Dataset records:
<<<<

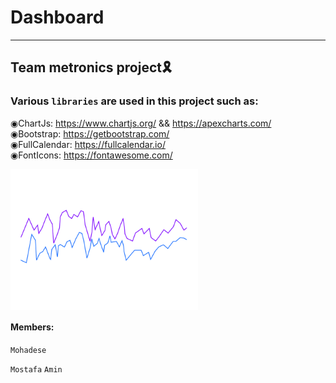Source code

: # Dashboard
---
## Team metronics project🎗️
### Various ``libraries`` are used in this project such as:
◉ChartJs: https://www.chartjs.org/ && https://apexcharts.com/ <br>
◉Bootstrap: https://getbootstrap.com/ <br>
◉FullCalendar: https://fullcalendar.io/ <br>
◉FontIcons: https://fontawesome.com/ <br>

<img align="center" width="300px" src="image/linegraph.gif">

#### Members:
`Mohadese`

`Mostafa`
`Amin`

>>>>
<<<<

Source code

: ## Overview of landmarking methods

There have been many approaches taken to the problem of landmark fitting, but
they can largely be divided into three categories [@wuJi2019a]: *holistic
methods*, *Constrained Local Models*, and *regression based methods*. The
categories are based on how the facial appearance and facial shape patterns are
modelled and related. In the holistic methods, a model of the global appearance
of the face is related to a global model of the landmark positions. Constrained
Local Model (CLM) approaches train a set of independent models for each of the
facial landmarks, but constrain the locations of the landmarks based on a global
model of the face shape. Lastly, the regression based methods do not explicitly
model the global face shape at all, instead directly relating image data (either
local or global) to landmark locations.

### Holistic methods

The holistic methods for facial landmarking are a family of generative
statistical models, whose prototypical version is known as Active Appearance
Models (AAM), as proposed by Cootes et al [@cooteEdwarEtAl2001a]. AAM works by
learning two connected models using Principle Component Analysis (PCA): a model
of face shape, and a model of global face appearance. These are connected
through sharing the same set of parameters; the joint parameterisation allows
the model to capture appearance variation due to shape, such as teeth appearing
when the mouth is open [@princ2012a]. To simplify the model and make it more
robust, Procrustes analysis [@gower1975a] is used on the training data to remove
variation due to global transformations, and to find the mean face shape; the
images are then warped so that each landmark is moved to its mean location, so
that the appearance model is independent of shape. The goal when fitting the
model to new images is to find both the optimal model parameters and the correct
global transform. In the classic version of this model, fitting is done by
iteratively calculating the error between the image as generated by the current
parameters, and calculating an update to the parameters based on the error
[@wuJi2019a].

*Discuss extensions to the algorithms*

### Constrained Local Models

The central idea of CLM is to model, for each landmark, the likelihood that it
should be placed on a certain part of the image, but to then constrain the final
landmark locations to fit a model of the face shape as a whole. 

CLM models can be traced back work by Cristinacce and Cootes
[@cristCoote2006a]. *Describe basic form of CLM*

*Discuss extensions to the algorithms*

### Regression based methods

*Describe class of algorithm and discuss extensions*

>>>>

What to do: Copy out every line in the listing where the word "locations" appears.

Expected answer:
facial landmarks, but constrain the locations of the landmarks based on a global
local or global) to landmark locations.
landmark locations to fit a model of the face shape as a whole. 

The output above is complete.